Beneath this task are records; print exactly the stretch of them from the line with "For BFOVERFLOW\_SAT if" through the line with "you can store", both ends included.

DATA EXTRACT
++++++
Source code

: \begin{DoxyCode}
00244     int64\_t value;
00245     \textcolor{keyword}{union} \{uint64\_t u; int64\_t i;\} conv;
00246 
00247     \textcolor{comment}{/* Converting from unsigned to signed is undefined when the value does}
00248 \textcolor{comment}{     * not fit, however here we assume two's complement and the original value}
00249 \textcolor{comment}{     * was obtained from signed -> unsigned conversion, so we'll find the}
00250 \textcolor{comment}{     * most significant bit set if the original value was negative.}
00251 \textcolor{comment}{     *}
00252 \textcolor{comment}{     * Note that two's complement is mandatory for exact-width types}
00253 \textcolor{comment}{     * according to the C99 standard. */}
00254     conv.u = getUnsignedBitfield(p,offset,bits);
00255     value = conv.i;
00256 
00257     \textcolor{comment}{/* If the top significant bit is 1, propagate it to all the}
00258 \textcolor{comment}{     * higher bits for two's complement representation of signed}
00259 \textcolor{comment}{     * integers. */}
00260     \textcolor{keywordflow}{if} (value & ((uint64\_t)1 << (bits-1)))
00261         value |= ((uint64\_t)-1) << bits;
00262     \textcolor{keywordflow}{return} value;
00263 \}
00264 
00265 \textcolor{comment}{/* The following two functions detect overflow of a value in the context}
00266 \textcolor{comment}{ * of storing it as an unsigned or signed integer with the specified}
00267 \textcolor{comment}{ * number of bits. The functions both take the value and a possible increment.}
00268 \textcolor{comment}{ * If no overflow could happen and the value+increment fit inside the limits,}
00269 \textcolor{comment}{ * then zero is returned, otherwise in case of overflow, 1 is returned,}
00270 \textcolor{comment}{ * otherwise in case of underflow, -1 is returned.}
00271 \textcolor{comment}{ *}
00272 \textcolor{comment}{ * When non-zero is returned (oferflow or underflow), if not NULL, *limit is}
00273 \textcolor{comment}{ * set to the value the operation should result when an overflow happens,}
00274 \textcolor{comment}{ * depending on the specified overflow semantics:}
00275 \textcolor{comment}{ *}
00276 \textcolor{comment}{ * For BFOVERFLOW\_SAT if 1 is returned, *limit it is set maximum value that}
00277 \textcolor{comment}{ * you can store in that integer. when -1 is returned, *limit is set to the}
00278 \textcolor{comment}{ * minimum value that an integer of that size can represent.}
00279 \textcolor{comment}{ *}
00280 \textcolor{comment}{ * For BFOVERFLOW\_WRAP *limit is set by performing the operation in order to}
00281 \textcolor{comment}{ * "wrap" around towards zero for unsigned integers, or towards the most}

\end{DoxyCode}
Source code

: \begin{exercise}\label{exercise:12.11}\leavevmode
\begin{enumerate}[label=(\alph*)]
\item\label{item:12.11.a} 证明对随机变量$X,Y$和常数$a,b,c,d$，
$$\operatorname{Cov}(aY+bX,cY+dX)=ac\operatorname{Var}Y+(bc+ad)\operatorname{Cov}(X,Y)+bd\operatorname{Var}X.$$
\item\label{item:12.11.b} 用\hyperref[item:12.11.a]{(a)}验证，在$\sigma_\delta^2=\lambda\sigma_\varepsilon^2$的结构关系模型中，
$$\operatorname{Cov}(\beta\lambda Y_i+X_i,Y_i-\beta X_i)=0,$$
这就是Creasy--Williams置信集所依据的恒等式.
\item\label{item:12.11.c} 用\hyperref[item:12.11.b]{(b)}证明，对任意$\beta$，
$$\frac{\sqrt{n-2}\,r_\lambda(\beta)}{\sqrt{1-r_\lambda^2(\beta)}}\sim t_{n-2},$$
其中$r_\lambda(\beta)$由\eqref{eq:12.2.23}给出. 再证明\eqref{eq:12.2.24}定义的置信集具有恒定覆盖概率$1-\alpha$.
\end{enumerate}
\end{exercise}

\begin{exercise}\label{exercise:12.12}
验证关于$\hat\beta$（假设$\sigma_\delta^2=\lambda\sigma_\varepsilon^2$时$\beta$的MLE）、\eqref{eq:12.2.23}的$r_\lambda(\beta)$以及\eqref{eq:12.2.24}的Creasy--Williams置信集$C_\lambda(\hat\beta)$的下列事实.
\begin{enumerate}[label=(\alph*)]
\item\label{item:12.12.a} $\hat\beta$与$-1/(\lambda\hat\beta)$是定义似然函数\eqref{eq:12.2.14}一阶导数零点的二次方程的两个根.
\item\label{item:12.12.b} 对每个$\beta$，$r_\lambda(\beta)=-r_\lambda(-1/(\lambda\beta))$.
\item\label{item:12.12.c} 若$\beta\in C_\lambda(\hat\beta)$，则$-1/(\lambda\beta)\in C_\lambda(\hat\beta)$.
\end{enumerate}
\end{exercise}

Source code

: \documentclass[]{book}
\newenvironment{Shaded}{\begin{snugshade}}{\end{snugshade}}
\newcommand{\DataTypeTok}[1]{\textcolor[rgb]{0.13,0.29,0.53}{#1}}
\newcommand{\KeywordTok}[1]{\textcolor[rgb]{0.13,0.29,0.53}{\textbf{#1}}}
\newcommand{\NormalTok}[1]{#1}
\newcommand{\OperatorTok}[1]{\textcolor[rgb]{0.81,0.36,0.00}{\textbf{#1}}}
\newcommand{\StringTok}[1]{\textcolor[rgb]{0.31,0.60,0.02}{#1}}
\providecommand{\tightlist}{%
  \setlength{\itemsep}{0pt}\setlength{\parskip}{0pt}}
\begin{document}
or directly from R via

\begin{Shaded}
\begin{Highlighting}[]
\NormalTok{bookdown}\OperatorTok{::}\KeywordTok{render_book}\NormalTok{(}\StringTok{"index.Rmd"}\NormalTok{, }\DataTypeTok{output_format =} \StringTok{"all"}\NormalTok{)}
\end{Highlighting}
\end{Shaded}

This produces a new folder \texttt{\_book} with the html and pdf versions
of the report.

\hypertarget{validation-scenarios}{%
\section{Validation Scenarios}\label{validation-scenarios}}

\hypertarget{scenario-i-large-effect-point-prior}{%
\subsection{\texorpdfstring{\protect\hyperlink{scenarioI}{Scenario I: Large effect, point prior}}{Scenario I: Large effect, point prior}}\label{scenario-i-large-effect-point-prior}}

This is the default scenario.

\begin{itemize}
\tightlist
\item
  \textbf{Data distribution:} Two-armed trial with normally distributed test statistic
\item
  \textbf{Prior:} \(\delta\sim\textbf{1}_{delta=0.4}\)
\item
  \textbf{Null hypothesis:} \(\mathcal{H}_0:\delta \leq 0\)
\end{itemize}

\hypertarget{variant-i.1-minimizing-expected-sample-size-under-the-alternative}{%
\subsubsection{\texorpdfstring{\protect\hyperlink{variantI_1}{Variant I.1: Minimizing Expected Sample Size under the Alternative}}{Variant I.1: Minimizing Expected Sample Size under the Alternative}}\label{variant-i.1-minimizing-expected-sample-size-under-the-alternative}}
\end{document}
++++++
COMPLETED TASK
00276 \textcolor{comment}{ * For BFOVERFLOW\_SAT if 1 is returned, *limit it is set maximum value that}
00277 \textcolor{comment}{ * you can store in that integer. when -1 is returned, *limit is set to the}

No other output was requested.